*Work instructions*:
A word-for-word transcription of every record is needed.

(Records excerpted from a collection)
Content starts

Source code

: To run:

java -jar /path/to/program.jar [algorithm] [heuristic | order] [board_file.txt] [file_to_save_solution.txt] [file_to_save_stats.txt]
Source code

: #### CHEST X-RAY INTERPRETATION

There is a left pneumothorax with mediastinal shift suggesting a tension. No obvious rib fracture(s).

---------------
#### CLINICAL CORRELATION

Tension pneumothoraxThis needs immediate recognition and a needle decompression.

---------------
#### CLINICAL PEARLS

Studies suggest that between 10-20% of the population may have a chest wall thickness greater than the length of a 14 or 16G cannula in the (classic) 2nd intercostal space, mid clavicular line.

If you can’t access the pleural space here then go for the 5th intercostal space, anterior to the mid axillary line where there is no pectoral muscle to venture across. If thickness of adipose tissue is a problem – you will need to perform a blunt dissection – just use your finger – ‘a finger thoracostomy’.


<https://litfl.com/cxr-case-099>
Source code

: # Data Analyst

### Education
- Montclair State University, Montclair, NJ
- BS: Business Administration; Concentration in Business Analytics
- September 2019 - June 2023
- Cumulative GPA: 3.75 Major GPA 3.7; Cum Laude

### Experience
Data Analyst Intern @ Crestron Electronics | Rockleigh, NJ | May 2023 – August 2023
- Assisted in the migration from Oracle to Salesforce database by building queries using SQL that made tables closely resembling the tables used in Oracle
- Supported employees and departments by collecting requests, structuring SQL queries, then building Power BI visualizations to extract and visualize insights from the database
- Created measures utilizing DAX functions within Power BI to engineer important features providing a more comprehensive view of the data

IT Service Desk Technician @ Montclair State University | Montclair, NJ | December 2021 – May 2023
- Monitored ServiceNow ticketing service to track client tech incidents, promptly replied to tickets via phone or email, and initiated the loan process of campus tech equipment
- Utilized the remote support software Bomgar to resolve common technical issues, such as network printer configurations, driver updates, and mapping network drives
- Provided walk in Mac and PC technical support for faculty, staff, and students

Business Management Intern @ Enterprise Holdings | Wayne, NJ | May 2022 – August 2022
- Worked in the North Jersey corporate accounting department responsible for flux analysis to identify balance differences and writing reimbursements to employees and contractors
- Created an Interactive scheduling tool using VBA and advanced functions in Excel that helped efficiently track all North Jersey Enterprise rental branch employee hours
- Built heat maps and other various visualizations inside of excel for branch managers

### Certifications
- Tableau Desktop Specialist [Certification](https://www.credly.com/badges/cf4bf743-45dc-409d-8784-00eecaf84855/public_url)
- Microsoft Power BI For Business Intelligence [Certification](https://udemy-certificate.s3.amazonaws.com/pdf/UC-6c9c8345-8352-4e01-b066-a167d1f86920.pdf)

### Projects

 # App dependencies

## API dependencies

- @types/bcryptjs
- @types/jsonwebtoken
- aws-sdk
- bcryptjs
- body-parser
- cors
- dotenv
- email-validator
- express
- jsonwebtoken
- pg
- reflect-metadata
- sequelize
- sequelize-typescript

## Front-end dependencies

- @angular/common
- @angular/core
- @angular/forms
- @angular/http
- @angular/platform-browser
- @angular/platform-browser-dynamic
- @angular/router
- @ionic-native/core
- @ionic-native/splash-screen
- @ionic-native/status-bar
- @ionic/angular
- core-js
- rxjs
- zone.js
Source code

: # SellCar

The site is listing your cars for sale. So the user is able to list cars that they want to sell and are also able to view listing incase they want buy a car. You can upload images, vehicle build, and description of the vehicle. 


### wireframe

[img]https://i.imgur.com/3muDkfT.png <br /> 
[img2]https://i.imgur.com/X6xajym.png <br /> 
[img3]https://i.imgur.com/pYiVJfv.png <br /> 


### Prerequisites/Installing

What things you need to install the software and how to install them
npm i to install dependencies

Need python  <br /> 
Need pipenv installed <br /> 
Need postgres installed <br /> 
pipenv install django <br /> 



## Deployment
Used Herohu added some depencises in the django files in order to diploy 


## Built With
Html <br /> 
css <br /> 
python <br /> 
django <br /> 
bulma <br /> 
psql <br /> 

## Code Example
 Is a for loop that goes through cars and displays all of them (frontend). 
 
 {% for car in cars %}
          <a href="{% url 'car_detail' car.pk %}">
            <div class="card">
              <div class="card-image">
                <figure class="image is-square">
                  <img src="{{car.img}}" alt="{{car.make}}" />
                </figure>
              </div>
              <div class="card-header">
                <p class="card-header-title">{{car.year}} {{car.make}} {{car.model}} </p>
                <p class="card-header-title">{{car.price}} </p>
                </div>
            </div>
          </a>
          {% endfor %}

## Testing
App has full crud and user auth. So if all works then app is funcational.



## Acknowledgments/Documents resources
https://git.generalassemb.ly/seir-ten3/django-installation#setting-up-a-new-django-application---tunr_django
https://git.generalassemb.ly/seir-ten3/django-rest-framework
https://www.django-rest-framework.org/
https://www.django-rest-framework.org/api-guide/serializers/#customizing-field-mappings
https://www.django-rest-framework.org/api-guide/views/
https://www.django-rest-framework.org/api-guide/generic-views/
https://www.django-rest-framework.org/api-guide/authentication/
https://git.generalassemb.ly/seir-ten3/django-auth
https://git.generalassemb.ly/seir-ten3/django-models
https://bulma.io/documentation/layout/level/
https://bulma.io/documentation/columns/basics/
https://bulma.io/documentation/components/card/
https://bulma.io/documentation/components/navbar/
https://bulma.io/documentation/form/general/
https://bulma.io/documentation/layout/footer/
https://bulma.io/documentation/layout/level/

Content ends

*Your response*:
Source code

: To run:

java -jar /path/to/program.jar [algorithm] [heuristic | order] [board_file.txt] [file_to_save_solution.txt] [file_to_save_stats.txt]
Source code

: #### CHEST X-RAY INTERPRETATION

There is a left pneumothorax with mediastinal shift suggesting a tension. No obvious rib fracture(s).

---------------
#### CLINICAL CORRELATION

Tension pneumothoraxThis needs immediate recognition and a needle decompression.

---------------
#### CLINICAL PEARLS

Studies suggest that between 10-20% of the population may have a chest wall thickness greater than the length of a 14 or 16G cannula in the (classic) 2nd intercostal space, mid clavicular line.

If you can’t access the pleural space here then go for the 5th intercostal space, anterior to the mid axillary line where there is no pectoral muscle to venture across. If thickness of adipose tissue is a problem – you will need to perform a blunt dissection – just use your finger – ‘a finger thoracostomy’.


<https://litfl.com/cxr-case-099>
Source code

: # Data Analyst

### Education
- Montclair State University, Montclair, NJ
- BS: Business Administration; Concentration in Business Analytics
- September 2019 - June 2023
- Cumulative GPA: 3.75 Major GPA 3.7; Cum Laude

### Experience
Data Analyst Intern @ Crestron Electronics | Rockleigh, NJ | May 2023 – August 2023
- Assisted in the migration from Oracle to Salesforce database by building queries using SQL that made tables closely resembling the tables used in Oracle
- Supported employees and departments by collecting requests, structuring SQL queries, then building Power BI visualizations to extract and visualize insights from the database
- Created measures utilizing DAX functions within Power BI to engineer important features providing a more comprehensive view of the data

IT Service Desk Technician @ Montclair State University | Montclair, NJ | December 2021 – May 2023
- Monitored ServiceNow ticketing service to track client tech incidents, promptly replied to tickets via phone or email, and initiated the loan process of campus tech equipment
- Utilized the remote support software Bomgar to resolve common technical issues, such as network printer configurations, driver updates, and mapping network drives
- Provided walk in Mac and PC technical support for faculty, staff, and students

Business Management Intern @ Enterprise Holdings | Wayne, NJ | May 2022 – August 2022
- Worked in the North Jersey corporate accounting department responsible for flux analysis to identify balance differences and writing reimbursements to employees and contractors
- Created an Interactive scheduling tool using VBA and advanced functions in Excel that helped efficiently track all North Jersey Enterprise rental branch employee hours
- Built heat maps and other various visualizations inside of excel for branch managers

### Certifications
- Tableau Desktop Specialist [Certification](https://www.credly.com/badges/cf4bf743-45dc-409d-8784-00eecaf84855/public_url)
- Microsoft Power BI For Business Intelligence [Certification](https://udemy-certificate.s3.amazonaws.com/pdf/UC-6c9c8345-8352-4e01-b066-a167d1f86920.pdf)

### Projects

 # App dependencies

## API dependencies

- @types/bcryptjs
- @types/jsonwebtoken
- aws-sdk
- bcryptjs
- body-parser
- cors
- dotenv
- email-validator
- express
- jsonwebtoken
- pg
- reflect-metadata
- sequelize
- sequelize-typescript

## Front-end dependencies

- @angular/common
- @angular/core
- @angular/forms
- @angular/http
- @angular/platform-browser
- @angular/platform-browser-dynamic
- @angular/router
- @ionic-native/core
- @ionic-native/splash-screen
- @ionic-native/status-bar
- @ionic/angular
- core-js
- rxjs
- zone.js
Source code

: # SellCar

The site is listing your cars for sale. So the user is able to list cars that they want to sell and are also able to view listing incase they want buy a car. You can upload images, vehicle build, and description of the vehicle. 


### wireframe

[img]https://i.imgur.com/3muDkfT.png <br /> 
[img2]https://i.imgur.com/X6xajym.png <br /> 
[img3]https://i.imgur.com/pYiVJfv.png <br /> 


### Prerequisites/Installing

What things you need to install the software and how to install them
npm i to install dependencies

Need python  <br /> 
Need pipenv installed <br /> 
Need postgres installed <br /> 
pipenv install django <br /> 



## Deployment
Used Herohu added some depencises in the django files in order to diploy 


## Built With
Html <br /> 
css <br /> 
python <br /> 
django <br /> 
bulma <br /> 
psql <br /> 

## Code Example
 Is a for loop that goes through cars and displays all of them (frontend). 
 
 {% for car in cars %}
          <a href="{% url 'car_detail' car.pk %}">
            <div class="card">
              <div class="card-image">
                <figure class="image is-square">
                  <img src="{{car.img}}" alt="{{car.make}}" />
                </figure>
              </div>
              <div class="card-header">
                <p class="card-header-title">{{car.year}} {{car.make}} {{car.model}} </p>
                <p class="card-header-title">{{car.price}} </p>
                </div>
            </div>
          </a>
          {% endfor %}

## Testing
App has full crud and user auth. So if all works then app is funcational.



## Acknowledgments/Documents resources
https://git.generalassemb.ly/seir-ten3/django-installation#setting-up-a-new-django-application---tunr_django
https://git.generalassemb.ly/seir-ten3/django-rest-framework
https://www.django-rest-framework.org/
https://www.django-rest-framework.org/api-guide/serializers/#customizing-field-mappings
https://www.django-rest-framework.org/api-guide/views/
https://www.django-rest-framework.org/api-guide/generic-views/
https://www.django-rest-framework.org/api-guide/authentication/
https://git.generalassemb.ly/seir-ten3/django-auth
https://git.generalassemb.ly/seir-ten3/django-models
https://bulma.io/documentation/layout/level/
https://bulma.io/documentation/columns/basics/
https://bulma.io/documentation/components/card/
https://bulma.io/documentation/components/navbar/
https://bulma.io/documentation/form/general/
https://bulma.io/documentation/layout/footer/
https://bulma.io/documentation/layout/level/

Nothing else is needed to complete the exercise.